É inevitável. Quando se fala em pedófilos ou criminosos sexuais, quem debate ultrapassa a condenação e vai logo direito à pena: as invariáveis castração ou morte dolorosa, daquelas que duram horas de insuperável sofrimento.
O surpreendente é que, nestas situações, quem julga e condena não poderia ser mais manso: Mulheres e homens dóceis, de excelente coração, gente que a própria violência que manifesta nestas ocasiões a horroriza a um nível insuportável. Os que desviam a cara a qualquer situação de horror ou sofrimento, os que não suportam ver um animal faminto ou atropelado, uma criança com fome, alguém em agonia…
São os primeiros a declarar o inferno. O empalamento, esquartejamento, o esfolar em vida…
Como é possível?
O fenómeno, compreendido, tem sido usado por generais e ditadores ao longo dos séculos.
Recordo-me de uma cena de ‘’O homem que queria ser rei’’ com o Sean Connery e o Michael Caine, em que o chefe duma aldeia caracterizava os habitantes da aldeia inimiga como animais cruéis que matavam, violavam… e urinavam na parte de cima do rio quando os seus aldeões se banhavam…

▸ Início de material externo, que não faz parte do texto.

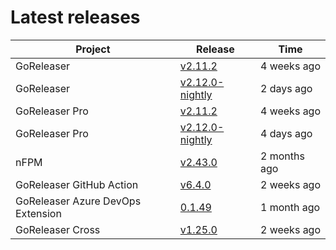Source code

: # Latest releases

| Project                           | Release                                                                                         | Time        |
| --------------------------------- | ----------------------------------------------------------------------------------------------- | ----------- |
| GoReleaser | [v2.11.2](https://github.com/goreleaser/goreleaser/releases/tag/v2.11.2) | 4 weeks ago |
| GoReleaser | [v2.12.0-nightly](https://github.com/goreleaser/goreleaser/releases/tag/nightly) | 2 days ago |
| GoReleaser Pro | [v2.11.2](https://github.com/goreleaser/goreleaser-pro/releases/tag/v2.11.2) | 4 weeks ago |
| GoReleaser Pro | [v2.12.0-nightly](https://github.com/goreleaser/goreleaser-pro/releases/tag/nightly) | 4 days ago |
| nFPM | [v2.43.0](https://github.com/goreleaser/nfpm/releases/tag/v2.43.0) | 2 months ago |
| GoReleaser GitHub Action | [v6.4.0](https://github.com/goreleaser/goreleaser-action/releases/tag/v6.4.0) | 2 weeks ago |
| GoReleaser Azure DevOps Extension | [0.1.49](https://github.com/goreleaser/goreleaser-azure-devops-extension/releases/tag/0.1.49) | 1 month ago |
| GoReleaser Cross | [v1.25.0](https://github.com/goreleaser/goreleaser-cross/releases/tag/v1.25.0) | 2 weeks ago |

Trata-se da desumanização do inimigo.
Quando nasce um oponente, no horizonte de alguém, existe uma barreira a ser quebrada. Somos todos Sapiens. São maiores as semelhanças que nos unem que as diferenças que nos separam, e todos possuímos um sistema moral que privilegia a alimentação do factor gregário, ele mesmo dependente da simpatia, empatia, compaixão e outros valores que reforçam as semelhanças entre nós. Necessitamos disso para viver em sociedade.
Assim, os factores imprescindíveis para uma boa relação social são os primeiros alvos a abater numa situação de conflito.

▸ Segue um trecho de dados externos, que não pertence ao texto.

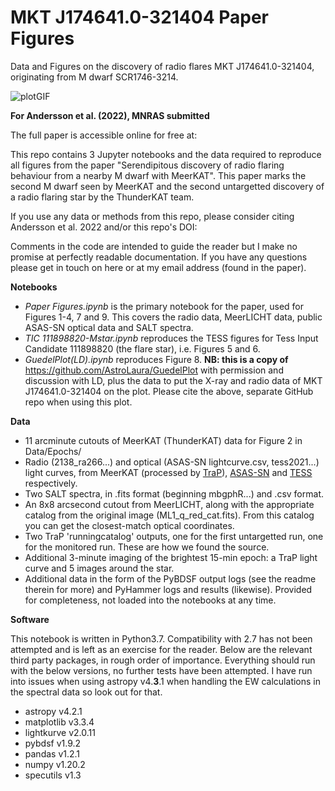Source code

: # MKT J174641.0-321404 Paper Figures

 Data and Figures on the discovery of radio flares MKT J174641.0-321404, originating from M dwarf SCR1746-3214.
 
![plotGIF](https://imgur.com/q7JE37b.gif)

 
 **For Andersson et al. (2022), MNRAS submitted**
 
 The full paper is accessible online for free at: <arxiv link>

 This repo contains 3 Jupyter notebooks and the data required to reproduce all figures from the paper "Serendipitous discovery of radio flaring behaviour from a nearby M dwarf with MeerKAT". This paper marks the second M dwarf seen by MeerKAT and the second untargetted discovery of a radio flaring star by the ThunderKAT team. 
 
 If you use any data or methods from this repo, please consider citing Andersson et al. 2022 and/or this repo's DOI: <add link on release>
 
 Comments in the code are intended to guide the reader but I make no promise at perfectly readable documentation. If you have any questions please get in touch on here or at my email address (found in the paper).
 
 
 **Notebooks**
 
 - _Paper Figures.ipynb_ is the primary notebook for the paper, used for Figures 1-4, 7 and 9. This covers the radio data, MeerLICHT data, public ASAS-SN optical data and SALT spectra.
- _TIC 111898820-Mstar.ipynb_ reproduces the TESS figures for Tess Input Candidate 111898820 (the flare star), i.e. Figures 5 and 6.
 - _GuedelPlot(LD).ipynb_ reproduces Figure 8. **NB: this is a copy of** https://github.com/AstroLaura/GuedelPlot with permission and discussion with LD, plus the data to put the X-ray and radio data of MKT J174641.0-321404 on the plot. Please cite the above, separate GitHub repo when using this plot.
 
 
 **Data**
 
 - 11 arcminute cutouts of MeerKAT (ThunderKAT) data for Figure 2 in Data/Epochs/
 - Radio (2138_ra266...) and optical (ASAS-SN lightcurve.csv, tess2021...) light curves, from MeerKAT (processed by [TraP](https://tkp.readthedocs.io/en/latest/)), [ASAS-SN](https://asas-sn.osu.edu/) and [TESS](https://mast.stsci.edu/portal/Mashup/Clients/Mast/Portal.html) respectively.
 - Two SALT spectra, in .fits format (beginning mbgphR...) and .csv format.
 - An 8x8 arcsecond cutout from MeerLICHT, along with the appropriate catalog from the original image (ML1_q_red_cat.fits). From this catalog you can get the closest-match optical coordinates.
 - Two TraP 'runningcatalog' outputs, one for the first untargetted run, one for the monitored run. These are how we found the source.
 - Additional 3-minute imaging of the brightest 15-min epoch: a TraP light curve and 5 images around the star.
 - Additional data in the form of the PyBDSF output logs (see the readme therein for more) and PyHammer logs and results (likewise). Provided for completeness, not loaded into the notebooks at any time.
 
 **Software**
 
 This notebook is written in Python3.7. Compatibility with 2.7 has not been attempted and is left as an exercise for the reader. Below are the relevant third party packages, in rough order of importance. Everything should run with the below versions, no further tests have been attempted. I have run into issues when using astropy v4.**3**.1 when handling the EW calculations in the spectral data so look out for that.
 - astropy v4.2.1
 - matplotlib v3.3.4
 - lightkurve v2.0.11
 - pybdsf v1.9.2
 - pandas v1.2.1
 - numpy v1.20.2
 - specutils v1.3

Como, num estado de sanidade mental, não nos conseguimos agredir a nós próprios, também não é fácil conseguir que nos tornamos agressores de outrem que partilhe as nossas características. Alguém parecido connosco. Portanto, o que é necessário , para manter ou alimentar um conflito, é fazer crer que o inimigo é mesmo diferente de nós. O Mais possível.
Mas na verdade, ele não o é.
E não é fácil desmentir evidências. É aí que entra em campo a propaganda, a desinformação, a calúnia organizada.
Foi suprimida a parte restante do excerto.